[Start of section]
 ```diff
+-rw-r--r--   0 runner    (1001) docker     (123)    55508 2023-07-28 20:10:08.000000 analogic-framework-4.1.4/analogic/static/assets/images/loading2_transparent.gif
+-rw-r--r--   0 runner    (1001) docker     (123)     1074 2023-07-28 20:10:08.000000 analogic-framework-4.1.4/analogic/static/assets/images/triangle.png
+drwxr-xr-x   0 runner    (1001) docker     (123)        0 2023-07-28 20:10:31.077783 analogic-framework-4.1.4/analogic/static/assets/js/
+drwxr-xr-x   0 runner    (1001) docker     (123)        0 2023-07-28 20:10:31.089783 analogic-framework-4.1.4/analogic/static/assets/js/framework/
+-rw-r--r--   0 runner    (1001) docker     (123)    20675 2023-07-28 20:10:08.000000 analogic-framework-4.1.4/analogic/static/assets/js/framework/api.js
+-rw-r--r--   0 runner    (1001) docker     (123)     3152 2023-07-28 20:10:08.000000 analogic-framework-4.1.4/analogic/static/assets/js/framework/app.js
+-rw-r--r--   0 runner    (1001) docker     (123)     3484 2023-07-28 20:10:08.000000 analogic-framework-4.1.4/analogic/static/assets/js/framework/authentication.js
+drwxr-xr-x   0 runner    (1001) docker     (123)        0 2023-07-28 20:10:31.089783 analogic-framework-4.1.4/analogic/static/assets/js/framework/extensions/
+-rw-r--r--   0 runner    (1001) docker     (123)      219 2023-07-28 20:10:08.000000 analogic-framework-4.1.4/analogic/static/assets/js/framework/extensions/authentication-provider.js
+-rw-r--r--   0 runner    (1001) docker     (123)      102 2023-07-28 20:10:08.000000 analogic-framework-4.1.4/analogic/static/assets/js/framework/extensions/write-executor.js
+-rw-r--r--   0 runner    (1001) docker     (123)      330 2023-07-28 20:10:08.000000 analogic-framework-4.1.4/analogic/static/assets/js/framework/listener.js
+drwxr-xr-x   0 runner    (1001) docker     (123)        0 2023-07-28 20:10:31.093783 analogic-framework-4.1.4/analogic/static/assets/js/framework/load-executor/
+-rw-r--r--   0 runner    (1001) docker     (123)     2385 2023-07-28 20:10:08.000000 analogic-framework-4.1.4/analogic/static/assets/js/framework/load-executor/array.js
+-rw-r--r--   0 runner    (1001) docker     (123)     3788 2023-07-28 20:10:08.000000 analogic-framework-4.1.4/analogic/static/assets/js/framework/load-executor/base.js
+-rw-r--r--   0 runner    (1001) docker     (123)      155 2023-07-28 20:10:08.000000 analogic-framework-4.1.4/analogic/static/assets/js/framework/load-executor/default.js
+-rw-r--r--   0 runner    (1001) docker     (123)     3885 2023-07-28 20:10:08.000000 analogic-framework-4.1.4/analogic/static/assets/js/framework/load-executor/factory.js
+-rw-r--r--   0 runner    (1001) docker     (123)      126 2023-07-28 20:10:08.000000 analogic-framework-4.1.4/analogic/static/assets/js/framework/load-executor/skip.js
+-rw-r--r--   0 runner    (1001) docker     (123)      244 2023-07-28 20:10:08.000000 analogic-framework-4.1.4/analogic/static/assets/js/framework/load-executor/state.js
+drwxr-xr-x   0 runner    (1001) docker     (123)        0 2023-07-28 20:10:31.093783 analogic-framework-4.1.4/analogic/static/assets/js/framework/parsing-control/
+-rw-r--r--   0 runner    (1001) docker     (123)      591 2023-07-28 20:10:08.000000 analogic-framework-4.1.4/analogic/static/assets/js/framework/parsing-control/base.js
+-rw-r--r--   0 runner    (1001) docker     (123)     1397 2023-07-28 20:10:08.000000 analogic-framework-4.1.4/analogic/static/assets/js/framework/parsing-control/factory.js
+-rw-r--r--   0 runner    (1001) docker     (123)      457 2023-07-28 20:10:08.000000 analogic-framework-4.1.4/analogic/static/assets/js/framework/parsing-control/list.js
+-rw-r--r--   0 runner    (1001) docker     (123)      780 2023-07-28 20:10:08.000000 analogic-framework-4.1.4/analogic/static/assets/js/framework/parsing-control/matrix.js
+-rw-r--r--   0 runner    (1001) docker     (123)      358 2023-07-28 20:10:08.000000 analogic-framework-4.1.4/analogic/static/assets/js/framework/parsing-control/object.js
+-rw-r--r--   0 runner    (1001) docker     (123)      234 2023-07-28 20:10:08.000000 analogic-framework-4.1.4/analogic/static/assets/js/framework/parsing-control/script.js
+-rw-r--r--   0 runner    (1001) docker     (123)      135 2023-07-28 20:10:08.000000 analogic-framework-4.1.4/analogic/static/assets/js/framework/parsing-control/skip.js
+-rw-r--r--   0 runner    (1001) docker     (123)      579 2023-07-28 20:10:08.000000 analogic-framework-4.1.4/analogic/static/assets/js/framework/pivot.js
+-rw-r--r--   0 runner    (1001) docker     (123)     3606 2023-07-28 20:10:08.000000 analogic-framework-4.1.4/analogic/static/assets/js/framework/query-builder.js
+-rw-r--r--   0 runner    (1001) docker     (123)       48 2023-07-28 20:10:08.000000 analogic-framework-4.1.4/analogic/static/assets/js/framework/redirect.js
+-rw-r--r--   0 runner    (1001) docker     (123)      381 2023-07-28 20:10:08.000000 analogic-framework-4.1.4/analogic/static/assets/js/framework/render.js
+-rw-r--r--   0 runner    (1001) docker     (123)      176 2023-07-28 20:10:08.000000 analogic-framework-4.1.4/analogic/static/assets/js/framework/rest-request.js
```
[End of section]
> **Task objective**
One number only, please: the count of lines in the material holding the word "drwxr".

> **Answer**
5